Your objective: Exclude images; transcribe the rest of the data exactly.

Data to process:
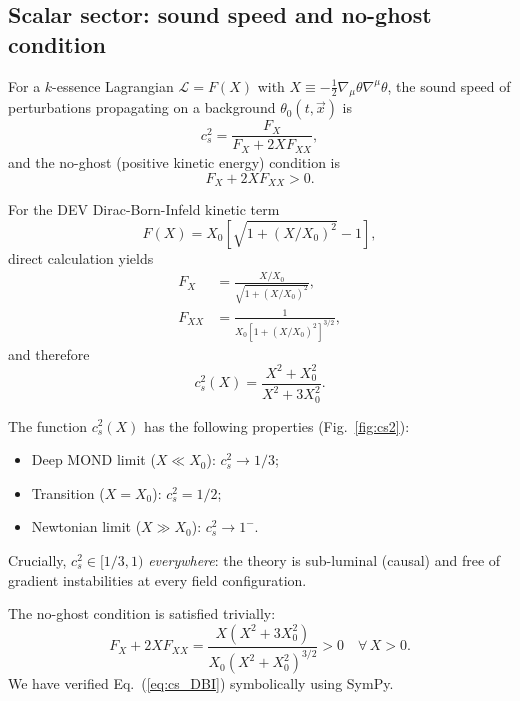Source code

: \documentclass[aps,prd,reprint,floatfix,nofootinbib,superscriptaddress]{revtex4-2}
\newcommand{\Xzero}{X_0}
\newcommand{\cs}{c_s}
\begin{document}
\subsection{Scalar sector: sound speed and no-ghost condition}

For a $k$-essence Lagrangian $\mathcal{L} = F(X)$ with
$X \equiv -\frac{1}{2}\nabla_\mu\theta\nabla^\mu\theta$, the sound
speed of perturbations propagating on a background $\theta_0(t,\vec{x})$
is~\cite{ArmendarizPicon1999}
\begin{equation}
  \cs^2 = \frac{F_X}{F_X + 2X F_{XX}},
  \label{eq:cs_general}
\end{equation}
and the no-ghost (positive kinetic energy) condition is
\begin{equation}
  F_X + 2X F_{XX} > 0.
  \label{eq:noghost_general}
\end{equation}

For the DEV Dirac-Born-Infeld kinetic term
\begin{equation}
  F(X) = \Xzero\!\left[\sqrt{1 + (X/\Xzero)^2} - 1\right],
\end{equation}
direct calculation yields
\begin{align}
  F_X &= \frac{X/\Xzero}{\sqrt{1+(X/\Xzero)^2}}, \\
  F_{XX} &= \frac{1}{\Xzero[1+(X/\Xzero)^2]^{3/2}},
\end{align}
and therefore
\begin{equation}
  \boxed{\cs^2(X) = \frac{X^2 + \Xzero^2}{X^2 + 3\Xzero^2}.}
  \label{eq:cs_DBI}
\end{equation}

The function $\cs^2(X)$ has the following properties (Fig.~\ref{fig:cs2}):
\begin{itemize}
  \item Deep MOND limit ($X\ll\Xzero$): $\cs^2 \to 1/3$;
  \item Transition ($X = \Xzero$): $\cs^2 = 1/2$;
  \item Newtonian limit ($X\gg\Xzero$): $\cs^2 \to 1^-$.
\end{itemize}
Crucially, $\cs^2 \in [1/3,1)$ \emph{everywhere}: the theory is
sub-luminal (causal) and free of gradient instabilities at every
field configuration.

The no-ghost condition is satisfied trivially:
\begin{equation}
  F_X + 2X F_{XX}
   = \frac{X(X^2 + 3\Xzero^2)}{\Xzero(X^2+\Xzero^2)^{3/2}} > 0
  \quad \forall\,X>0.
\end{equation}
We have verified Eq.~(\ref{eq:cs_DBI}) symbolically using SymPy.
\end{document}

Problem solution:
Source code

: \documentclass[aps,prd,reprint,floatfix,nofootinbib,superscriptaddress]{revtex4-2}
\newcommand{\Xzero}{X_0}
\newcommand{\cs}{c_s}
\begin{document}
\subsection{Scalar sector: sound speed and no-ghost condition}

For a $k$-essence Lagrangian $\mathcal{L} = F(X)$ with
$X \equiv -\frac{1}{2}\nabla_\mu\theta\nabla^\mu\theta$, the sound
speed of perturbations propagating on a background $\theta_0(t,\vec{x})$
is~\cite{ArmendarizPicon1999}
\begin{equation}
  \cs^2 = \frac{F_X}{F_X + 2X F_{XX}},
  \label{eq:cs_general}
\end{equation}
and the no-ghost (positive kinetic energy) condition is
\begin{equation}
  F_X + 2X F_{XX} > 0.
  \label{eq:noghost_general}
\end{equation}

For the DEV Dirac-Born-Infeld kinetic term
\begin{equation}
  F(X) = \Xzero\!\left[\sqrt{1 + (X/\Xzero)^2} - 1\right],
\end{equation}
direct calculation yields
\begin{align}
  F_X &= \frac{X/\Xzero}{\sqrt{1+(X/\Xzero)^2}}, \\
  F_{XX} &= \frac{1}{\Xzero[1+(X/\Xzero)^2]^{3/2}},
\end{align}
and therefore
\begin{equation}
  \boxed{\cs^2(X) = \frac{X^2 + \Xzero^2}{X^2 + 3\Xzero^2}.}
  \label{eq:cs_DBI}
\end{equation}

The function $\cs^2(X)$ has the following properties (Fig.~\ref{fig:cs2}):
\begin{itemize}
  \item Deep MOND limit ($X\ll\Xzero$): $\cs^2 \to 1/3$;
  \item Transition ($X = \Xzero$): $\cs^2 = 1/2$;
  \item Newtonian limit ($X\gg\Xzero$): $\cs^2 \to 1^-$.
\end{itemize}
Crucially, $\cs^2 \in [1/3,1)$ \emph{everywhere}: the theory is
sub-luminal (causal) and free of gradient instabilities at every
field configuration.

The no-ghost condition is satisfied trivially:
\begin{equation}
  F_X + 2X F_{XX}
   = \frac{X(X^2 + 3\Xzero^2)}{\Xzero(X^2+\Xzero^2)^{3/2}} > 0
  \quad \forall\,X>0.
\end{equation}
We have verified Eq.~(\ref{eq:cs_DBI}) symbolically using SymPy.
\end{document}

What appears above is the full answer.